Le marché français du lavage automobile reste un terrain de jeu attractif pour la franchise. Des stations fixes aux concepts mobiles sans eau, les enseignes accélèrent leur développement et affinent leurs stratégies de recrutement.

« Mature mais toujours porteur ». C’est ainsi qu’est décrit par Jean-Christophe Rogez, directeur général de l’enseigne Éléphant Bleu, le marché du lavage automobile en France. S’appuyant sur un parc de stations de lavage estimé entre 10 000 et 12 000 unités (dont la moitié d’indépendants sans enseigne nationale), il réalise, selon plusieurs données concordantes, un chiffre d’affaires annuel au-dessus de 700 millions d’euros.  « S’il continue d’offrir un potentiel de croissance important, c’est d’abord parce que 40 à 45 % des véhicules en France ne sont pas lavés, reprend Jean-Christophe Rogez. Ou alors, ils le sont au domicile, une pratique qui, je le rappelle, est interdite puisqu’elle entraine le rejet des eaux usées polluantes, chargées en métaux lourds, dans la nature ».

Éléphant Bleu, une marque « génératrice de trafic »
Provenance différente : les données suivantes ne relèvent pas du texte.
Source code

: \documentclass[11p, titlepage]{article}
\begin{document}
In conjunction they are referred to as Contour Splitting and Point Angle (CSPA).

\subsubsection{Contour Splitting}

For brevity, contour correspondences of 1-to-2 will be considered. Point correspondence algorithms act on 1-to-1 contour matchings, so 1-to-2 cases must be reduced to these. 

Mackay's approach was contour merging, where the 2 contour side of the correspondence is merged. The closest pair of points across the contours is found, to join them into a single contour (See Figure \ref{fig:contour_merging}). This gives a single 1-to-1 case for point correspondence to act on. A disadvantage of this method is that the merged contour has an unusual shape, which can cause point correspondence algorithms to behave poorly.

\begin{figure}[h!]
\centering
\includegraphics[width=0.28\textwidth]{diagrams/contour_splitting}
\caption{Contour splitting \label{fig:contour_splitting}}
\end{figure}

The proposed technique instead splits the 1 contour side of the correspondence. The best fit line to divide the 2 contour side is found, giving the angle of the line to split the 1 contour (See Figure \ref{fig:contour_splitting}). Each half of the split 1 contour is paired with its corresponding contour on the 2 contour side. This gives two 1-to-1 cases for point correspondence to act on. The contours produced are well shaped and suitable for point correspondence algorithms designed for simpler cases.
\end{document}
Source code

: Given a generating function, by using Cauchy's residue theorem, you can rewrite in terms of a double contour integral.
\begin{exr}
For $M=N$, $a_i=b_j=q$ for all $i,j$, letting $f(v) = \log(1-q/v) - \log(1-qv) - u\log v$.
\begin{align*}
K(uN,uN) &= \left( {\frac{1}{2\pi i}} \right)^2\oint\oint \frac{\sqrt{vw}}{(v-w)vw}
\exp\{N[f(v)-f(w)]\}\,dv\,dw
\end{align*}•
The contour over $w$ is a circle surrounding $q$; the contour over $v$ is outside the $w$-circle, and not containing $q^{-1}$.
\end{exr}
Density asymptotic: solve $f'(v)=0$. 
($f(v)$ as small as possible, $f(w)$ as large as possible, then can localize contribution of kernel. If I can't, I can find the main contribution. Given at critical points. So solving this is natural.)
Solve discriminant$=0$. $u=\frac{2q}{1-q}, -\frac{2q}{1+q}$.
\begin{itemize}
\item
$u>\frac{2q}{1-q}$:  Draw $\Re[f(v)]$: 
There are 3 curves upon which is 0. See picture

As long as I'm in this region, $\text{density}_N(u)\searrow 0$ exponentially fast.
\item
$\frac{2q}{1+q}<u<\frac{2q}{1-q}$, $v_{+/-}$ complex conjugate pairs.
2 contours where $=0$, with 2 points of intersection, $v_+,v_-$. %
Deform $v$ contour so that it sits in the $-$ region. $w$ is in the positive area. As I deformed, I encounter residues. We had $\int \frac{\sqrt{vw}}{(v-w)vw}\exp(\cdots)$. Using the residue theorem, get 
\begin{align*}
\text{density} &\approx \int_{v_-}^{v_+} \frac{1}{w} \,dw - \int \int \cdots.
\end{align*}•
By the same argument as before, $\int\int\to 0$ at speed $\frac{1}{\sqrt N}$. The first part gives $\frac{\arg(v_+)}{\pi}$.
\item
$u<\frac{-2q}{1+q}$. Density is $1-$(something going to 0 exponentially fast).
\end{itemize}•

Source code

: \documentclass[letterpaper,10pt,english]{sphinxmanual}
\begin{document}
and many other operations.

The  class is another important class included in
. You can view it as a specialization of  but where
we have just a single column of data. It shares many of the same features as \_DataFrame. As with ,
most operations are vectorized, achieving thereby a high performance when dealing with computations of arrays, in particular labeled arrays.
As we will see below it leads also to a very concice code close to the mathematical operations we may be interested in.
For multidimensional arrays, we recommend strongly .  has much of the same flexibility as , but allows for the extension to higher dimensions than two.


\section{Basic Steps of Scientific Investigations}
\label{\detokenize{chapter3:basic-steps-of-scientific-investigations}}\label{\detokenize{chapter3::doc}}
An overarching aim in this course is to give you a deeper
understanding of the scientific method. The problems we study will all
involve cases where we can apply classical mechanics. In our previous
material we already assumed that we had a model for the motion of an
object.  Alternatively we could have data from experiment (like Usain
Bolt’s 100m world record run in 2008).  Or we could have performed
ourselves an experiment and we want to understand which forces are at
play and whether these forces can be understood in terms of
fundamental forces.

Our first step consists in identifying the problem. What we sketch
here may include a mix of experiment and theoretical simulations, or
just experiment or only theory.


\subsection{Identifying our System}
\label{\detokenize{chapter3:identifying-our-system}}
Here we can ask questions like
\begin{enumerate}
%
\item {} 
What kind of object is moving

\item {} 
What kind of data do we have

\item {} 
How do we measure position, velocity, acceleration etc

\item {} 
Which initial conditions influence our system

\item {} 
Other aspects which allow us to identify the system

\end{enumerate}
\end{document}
Portique de lavage auto à l'enseigne Eléphant Bleu

Le réseau Éléphant Bleu, fort de 430 implantations dans l’Hexagone (une cinquantaine sont détenues en propre et les autres sont exploitées en franchise, notamment par 200 multi-franchisés) poursuit ainsi son développement pour compléter son maillage territorial. Et ce, « partout en France », précise son directeur général, en s’appuyant sur un rythme de quinze à vingt ouvertures par an. « Nous recrutons aussi bien des cadres en reconversion qui veulent plus d’autonomie et être déchargés de la gestion du personnel que des professionnels du secteur, ajoute-t-il. Sans oublier les dirigeants de supermarchés franchisés de proximité qui souhaitent diversifier leur activité. » Et d’assurer : « Un indépendant déjà exploitant qui rejoint Éléphant Bleu en franchise va générer plus de chiffre d’affaires et voir ses coûts d’exploitation baisser. Notre marque, qui jouit d’un taux de notoriété de 92 %, est hautement génératrice de trafic. Depuis notre lancement, pas une seule station Éléphant Bleu n’a mis la clé sous la porte. » Déployées sur une surface comprise entre 1 000 et 1 500 m², les stations de lavage à l’enseigne (généralement trois pistes de lavage haute pression, deux portiques de lavage et quatre à cinq périphériques, dont des postes aspirateurs) réalisent jusqu’à 200 000 euros de chiffre d’affaires annuel et dégagent une marge brute comprise entre 85 % et 90 %.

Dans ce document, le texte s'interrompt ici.